• _What you have to do_:
Only lines holding the word "Consult" are needed; copy each of them from the material.

• _Given entries_:

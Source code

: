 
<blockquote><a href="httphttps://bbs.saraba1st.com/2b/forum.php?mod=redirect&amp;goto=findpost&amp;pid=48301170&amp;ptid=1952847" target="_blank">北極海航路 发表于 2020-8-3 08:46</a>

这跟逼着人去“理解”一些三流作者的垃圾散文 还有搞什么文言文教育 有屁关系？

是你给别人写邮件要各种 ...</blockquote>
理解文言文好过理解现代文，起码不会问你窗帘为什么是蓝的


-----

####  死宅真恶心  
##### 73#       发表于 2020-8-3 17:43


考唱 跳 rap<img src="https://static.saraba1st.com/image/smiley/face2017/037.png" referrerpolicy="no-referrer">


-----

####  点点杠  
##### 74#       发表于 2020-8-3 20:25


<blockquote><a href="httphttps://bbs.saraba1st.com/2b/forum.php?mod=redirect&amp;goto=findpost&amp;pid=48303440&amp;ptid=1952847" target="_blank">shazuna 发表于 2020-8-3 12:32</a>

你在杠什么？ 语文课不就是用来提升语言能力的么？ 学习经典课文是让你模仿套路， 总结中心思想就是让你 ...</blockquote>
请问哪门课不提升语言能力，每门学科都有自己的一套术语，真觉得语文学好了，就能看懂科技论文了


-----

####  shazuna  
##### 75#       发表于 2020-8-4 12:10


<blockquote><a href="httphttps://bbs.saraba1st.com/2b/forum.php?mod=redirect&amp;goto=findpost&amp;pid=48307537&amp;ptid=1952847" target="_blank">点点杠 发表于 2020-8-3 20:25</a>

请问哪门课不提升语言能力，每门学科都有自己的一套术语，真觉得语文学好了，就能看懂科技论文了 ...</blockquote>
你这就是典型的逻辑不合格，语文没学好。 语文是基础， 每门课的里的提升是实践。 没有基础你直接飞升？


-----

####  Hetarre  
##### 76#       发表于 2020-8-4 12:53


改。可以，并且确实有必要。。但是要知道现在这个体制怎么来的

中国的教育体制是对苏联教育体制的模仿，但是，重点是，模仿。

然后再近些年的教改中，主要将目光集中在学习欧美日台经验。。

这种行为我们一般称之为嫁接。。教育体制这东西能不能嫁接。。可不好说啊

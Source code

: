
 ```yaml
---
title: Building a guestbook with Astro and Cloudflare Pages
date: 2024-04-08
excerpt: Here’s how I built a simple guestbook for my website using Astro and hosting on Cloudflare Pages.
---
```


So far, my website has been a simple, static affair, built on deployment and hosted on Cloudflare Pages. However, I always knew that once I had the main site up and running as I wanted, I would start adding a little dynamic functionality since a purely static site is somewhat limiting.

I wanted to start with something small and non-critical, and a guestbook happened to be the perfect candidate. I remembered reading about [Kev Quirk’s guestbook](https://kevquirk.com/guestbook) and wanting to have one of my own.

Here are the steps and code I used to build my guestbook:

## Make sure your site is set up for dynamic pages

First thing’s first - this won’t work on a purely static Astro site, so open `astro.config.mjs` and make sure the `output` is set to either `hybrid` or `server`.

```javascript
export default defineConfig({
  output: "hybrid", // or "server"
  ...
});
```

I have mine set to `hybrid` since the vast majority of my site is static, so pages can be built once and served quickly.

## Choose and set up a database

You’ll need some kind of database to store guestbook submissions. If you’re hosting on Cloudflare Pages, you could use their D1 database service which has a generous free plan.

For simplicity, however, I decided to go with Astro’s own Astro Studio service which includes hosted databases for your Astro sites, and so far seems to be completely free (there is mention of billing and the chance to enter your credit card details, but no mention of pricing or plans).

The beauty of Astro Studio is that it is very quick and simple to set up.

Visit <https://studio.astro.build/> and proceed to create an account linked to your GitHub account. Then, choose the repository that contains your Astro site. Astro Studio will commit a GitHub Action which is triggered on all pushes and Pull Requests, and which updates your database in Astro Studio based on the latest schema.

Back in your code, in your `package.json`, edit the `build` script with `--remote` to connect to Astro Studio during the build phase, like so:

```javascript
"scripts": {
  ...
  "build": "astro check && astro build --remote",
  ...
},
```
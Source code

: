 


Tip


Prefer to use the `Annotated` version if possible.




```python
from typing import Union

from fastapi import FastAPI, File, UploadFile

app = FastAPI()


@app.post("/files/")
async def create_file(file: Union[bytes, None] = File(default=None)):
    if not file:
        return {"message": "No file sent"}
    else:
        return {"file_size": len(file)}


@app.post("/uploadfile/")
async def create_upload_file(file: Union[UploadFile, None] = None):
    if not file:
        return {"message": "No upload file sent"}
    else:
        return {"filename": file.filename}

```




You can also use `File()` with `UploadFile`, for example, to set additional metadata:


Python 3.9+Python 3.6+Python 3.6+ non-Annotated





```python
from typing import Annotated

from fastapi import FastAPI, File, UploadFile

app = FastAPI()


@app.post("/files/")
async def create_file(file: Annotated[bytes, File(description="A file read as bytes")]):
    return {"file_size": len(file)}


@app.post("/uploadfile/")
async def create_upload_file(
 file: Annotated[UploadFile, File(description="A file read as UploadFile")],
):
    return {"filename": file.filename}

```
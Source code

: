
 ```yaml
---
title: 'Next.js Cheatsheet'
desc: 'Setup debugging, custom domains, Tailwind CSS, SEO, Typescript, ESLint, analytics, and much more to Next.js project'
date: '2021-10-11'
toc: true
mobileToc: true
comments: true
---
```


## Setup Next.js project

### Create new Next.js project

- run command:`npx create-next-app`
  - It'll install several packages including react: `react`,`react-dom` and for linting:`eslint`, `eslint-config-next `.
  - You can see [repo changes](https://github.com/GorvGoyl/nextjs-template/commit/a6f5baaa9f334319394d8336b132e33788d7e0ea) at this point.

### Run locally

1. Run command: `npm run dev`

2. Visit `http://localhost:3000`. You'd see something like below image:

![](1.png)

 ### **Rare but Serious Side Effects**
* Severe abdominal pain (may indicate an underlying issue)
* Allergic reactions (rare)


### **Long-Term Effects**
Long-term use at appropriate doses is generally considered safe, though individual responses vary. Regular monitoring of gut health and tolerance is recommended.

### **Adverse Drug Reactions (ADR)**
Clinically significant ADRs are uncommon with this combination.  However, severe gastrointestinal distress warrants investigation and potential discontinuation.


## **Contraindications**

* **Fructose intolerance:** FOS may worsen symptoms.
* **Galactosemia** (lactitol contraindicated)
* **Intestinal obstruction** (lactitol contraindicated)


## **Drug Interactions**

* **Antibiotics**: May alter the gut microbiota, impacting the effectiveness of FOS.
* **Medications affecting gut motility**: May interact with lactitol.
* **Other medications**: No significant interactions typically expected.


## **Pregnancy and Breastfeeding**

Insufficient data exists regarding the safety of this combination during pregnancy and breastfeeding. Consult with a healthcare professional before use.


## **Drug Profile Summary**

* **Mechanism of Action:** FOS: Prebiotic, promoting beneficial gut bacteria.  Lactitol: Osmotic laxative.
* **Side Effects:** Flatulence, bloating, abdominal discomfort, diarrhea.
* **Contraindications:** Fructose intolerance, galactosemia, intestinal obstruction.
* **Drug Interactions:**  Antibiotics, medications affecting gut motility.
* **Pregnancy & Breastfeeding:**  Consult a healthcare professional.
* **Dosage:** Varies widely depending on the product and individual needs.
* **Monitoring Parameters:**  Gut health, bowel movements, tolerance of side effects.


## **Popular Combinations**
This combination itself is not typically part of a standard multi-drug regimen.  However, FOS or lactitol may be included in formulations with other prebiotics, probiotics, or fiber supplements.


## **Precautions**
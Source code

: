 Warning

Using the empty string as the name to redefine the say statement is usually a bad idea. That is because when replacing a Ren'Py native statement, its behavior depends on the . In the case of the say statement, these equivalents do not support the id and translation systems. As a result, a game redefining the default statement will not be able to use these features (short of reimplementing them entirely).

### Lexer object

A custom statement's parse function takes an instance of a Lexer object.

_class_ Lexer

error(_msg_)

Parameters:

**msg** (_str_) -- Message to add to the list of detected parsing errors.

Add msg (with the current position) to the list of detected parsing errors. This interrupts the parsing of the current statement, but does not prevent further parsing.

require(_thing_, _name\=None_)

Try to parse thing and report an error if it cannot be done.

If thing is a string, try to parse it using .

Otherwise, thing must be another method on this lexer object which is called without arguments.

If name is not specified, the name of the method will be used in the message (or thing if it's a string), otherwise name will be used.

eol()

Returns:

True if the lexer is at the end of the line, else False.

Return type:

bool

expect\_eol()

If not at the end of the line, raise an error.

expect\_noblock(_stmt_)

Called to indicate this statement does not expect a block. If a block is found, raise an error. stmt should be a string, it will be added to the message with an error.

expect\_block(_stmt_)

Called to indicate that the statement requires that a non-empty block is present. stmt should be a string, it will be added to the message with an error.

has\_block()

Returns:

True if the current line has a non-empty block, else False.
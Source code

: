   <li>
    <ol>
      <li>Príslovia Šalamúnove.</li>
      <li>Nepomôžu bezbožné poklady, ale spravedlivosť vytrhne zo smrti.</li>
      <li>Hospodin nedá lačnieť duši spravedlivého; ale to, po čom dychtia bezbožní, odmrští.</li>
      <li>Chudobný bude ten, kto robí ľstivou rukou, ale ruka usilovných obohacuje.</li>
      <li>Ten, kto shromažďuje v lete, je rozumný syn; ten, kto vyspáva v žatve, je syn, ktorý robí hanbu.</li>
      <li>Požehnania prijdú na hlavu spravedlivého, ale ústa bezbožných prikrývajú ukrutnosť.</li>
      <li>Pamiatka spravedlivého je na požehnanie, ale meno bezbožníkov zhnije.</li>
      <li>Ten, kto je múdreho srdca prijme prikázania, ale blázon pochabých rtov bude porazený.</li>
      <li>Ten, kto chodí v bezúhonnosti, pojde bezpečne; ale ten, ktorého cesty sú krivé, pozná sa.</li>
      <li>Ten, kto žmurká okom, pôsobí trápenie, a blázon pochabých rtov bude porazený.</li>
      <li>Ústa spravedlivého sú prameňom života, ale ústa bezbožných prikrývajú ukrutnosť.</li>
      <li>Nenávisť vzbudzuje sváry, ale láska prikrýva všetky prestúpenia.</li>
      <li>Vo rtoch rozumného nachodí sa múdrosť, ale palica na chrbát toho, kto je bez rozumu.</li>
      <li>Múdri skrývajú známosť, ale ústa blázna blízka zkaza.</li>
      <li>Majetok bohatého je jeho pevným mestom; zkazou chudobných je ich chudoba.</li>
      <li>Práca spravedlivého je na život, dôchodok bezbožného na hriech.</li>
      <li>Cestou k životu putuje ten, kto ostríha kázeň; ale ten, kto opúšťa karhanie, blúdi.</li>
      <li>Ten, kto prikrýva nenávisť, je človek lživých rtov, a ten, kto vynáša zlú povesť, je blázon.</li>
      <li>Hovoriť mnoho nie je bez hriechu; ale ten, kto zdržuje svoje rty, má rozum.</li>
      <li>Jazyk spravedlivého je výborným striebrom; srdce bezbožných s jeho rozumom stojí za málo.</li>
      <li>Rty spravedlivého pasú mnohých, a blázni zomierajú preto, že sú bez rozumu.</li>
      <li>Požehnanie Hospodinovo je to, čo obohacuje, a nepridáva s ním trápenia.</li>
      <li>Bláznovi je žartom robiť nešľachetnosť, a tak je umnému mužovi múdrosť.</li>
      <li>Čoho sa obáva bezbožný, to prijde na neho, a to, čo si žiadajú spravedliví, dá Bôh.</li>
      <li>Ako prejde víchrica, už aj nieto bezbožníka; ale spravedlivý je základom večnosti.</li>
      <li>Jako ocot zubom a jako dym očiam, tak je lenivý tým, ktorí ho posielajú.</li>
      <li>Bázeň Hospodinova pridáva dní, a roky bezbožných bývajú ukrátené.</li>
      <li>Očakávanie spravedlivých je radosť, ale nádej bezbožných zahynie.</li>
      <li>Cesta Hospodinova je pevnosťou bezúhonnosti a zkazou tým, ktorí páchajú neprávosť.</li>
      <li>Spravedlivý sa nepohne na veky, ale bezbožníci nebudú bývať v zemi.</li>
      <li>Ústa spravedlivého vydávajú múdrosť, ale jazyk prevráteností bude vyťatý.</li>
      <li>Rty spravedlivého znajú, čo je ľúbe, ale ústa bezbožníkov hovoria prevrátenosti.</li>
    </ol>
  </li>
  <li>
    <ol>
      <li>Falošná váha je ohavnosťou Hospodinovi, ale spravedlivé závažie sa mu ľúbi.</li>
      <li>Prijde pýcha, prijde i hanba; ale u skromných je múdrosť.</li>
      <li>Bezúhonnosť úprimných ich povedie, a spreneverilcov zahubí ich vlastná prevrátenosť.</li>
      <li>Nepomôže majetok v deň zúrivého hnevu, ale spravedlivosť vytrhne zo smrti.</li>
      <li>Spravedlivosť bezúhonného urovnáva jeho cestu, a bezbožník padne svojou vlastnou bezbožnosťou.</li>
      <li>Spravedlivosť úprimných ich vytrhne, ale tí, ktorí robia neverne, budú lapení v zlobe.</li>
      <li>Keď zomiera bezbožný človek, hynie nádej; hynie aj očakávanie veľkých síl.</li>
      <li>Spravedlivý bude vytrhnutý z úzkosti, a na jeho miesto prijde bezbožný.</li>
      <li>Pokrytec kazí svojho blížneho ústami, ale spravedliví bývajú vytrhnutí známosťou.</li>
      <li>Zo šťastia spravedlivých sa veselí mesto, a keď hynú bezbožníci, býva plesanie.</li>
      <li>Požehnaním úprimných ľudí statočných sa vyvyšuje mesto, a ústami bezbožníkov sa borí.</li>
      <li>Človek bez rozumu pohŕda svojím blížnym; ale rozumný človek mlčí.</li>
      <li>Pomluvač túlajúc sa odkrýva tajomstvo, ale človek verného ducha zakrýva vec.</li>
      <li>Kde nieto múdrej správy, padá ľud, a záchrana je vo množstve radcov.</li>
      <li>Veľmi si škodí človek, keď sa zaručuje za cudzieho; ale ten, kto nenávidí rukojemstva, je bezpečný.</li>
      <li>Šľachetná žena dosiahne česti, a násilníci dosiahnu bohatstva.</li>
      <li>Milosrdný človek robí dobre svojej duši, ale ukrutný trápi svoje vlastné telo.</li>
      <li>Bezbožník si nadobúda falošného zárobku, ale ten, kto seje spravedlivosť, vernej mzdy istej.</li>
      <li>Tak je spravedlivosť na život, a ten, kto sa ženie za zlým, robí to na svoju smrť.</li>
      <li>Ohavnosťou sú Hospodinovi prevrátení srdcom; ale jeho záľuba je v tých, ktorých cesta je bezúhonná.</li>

• _Solution to this task_:
Insufficient data exists regarding the safety of this combination during pregnancy and breastfeeding. Consult with a healthcare professional before use.
* **Pregnancy & Breastfeeding:**  Consult a healthcare professional.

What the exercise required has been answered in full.